The city, hammered by a hurricane-like storm earlier this month, missed this year's last scheduled barge delivery of gasoline, diesel and heating fuel. Residents are worried about the prospect of paying $9 a gallon for gas.
Senators Lisa Murkowski and Mark Begich sent letters to Coast Guard Commandant Robert Papp on Thursday asking that icebreaker Healy, which on Thursday was in the Bering Strait region near Nome, delay its return to its home port in Seattle to assist the city of 3,600 residents.
The last barge to attempt to reach Nome was carrying 1.6 million gallons of fuel. It was unable to dock in the city in November because of bad weather, as winds from the storm pushed large chunks of ice into Nome's port and effectively closed it to marine traffic, Murkowski said in her letter to Papp.
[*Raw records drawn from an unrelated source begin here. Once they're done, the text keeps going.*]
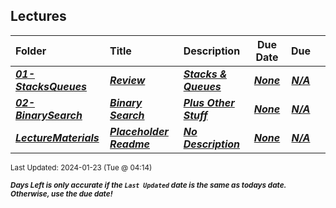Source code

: ## Lectures

| Folder | Title | Description | Due Date | Due |  |
|:------|:------|:------|:-----:|:-----:|-----|
| ***<a href="https://github.com/rugbyprof/3013-Algorithms/tree/master/Lectures/01-StacksQueues">01-StacksQueues</a>*** | ***<a href="https://github.com/rugbyprof/3013-Algorithms/tree/master/Lectures/01-StacksQueues"> Review </a>*** | ***<a href="https://github.com/rugbyprof/3013-Algorithms/tree/master/Lectures/01-StacksQueues"> Stacks & Queues</a>*** | ***<a href="https://github.com/rugbyprof/3013-Algorithms/tree/master/Lectures/01-StacksQueues">None</a>*** | ***<a href="https://github.com/rugbyprof/3013-Algorithms/tree/master/Lectures/01-StacksQueues"> N/A</a>*** |  |
| ***<a href="https://github.com/rugbyprof/3013-Algorithms/tree/master/Lectures/02-BinarySearch">02-BinarySearch</a>*** | ***<a href="https://github.com/rugbyprof/3013-Algorithms/tree/master/Lectures/02-BinarySearch"> Binary Search </a>*** | ***<a href="https://github.com/rugbyprof/3013-Algorithms/tree/master/Lectures/02-BinarySearch"> Plus Other Stuff</a>*** | ***<a href="https://github.com/rugbyprof/3013-Algorithms/tree/master/Lectures/02-BinarySearch">None</a>*** | ***<a href="https://github.com/rugbyprof/3013-Algorithms/tree/master/Lectures/02-BinarySearch"> N/A</a>*** |  |
| ***<a href="https://github.com/rugbyprof/3013-Algorithms/tree/master/Lectures/LectureMaterials">LectureMaterials</a>*** | ***<a href="https://github.com/rugbyprof/3013-Algorithms/tree/master/Lectures/LectureMaterials"> Placeholder Readme </a>*** | ***<a href="https://github.com/rugbyprof/3013-Algorithms/tree/master/Lectures/LectureMaterials"> No Description</a>*** | ***<a href="https://github.com/rugbyprof/3013-Algorithms/tree/master/Lectures/LectureMaterials">None</a>*** | ***<a href="https://github.com/rugbyprof/3013-Algorithms/tree/master/Lectures/LectureMaterials">N/A</a>*** |  |

<sup>Last Updated: 2024-01-23 (Tue @ 04:14)</sup> 

<sup>***Days Left is only accurate if the `Last Updated` date is the same as todays date. Otherwise, use the due date!***</sup>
If the icebreaker clears a path, a barge would be able to make a delivery, she said.
"While I am sure the officers and crew of the CGC Healy are anxious to return home to Seattle, I ask that you use the CGC Healy and other assets available to assist the people of western Alaska with any fuel or supply shortages they face, if possible," Murkowski said in her letter to Papp.
Without another barge delivery of fuel, residents of Nome could see gasoline prices rise by about $4 a gallon later this winter, Begich said in his letter to Papp.
Residents are already paying about $5.40 per gallon, according to the city's mayor.
Begich wrote that in January the Coast Guard used its "icebreaking capability" in Chesapeake Bay to "keep fuel deliveries moving in Maryland."
"If the Coast Guard delivers this service in the Lower 48 (states), why can't it do so in our northern-most state?" the senator said in his letter.
In a statement, the Coast Guard's Alaska commander said on Thursday the agency is seeking to address Nome's situation.
"We are going to work closely with the city, state and our industry partners to explore all options to help the people of Nome," said Rear Admiral Thomas P. Ostebo, commander of the Coast Guard's Alaska district. "We understand how critical the fuel is to ensuring they can sustain their way of life through the winter."
If additional fuel cannot be barged to Nome, distributors are considering flying it in, which would be a costly option.
Weather experts said the early November storm was the worst to hit northwestern Alaska since 1974.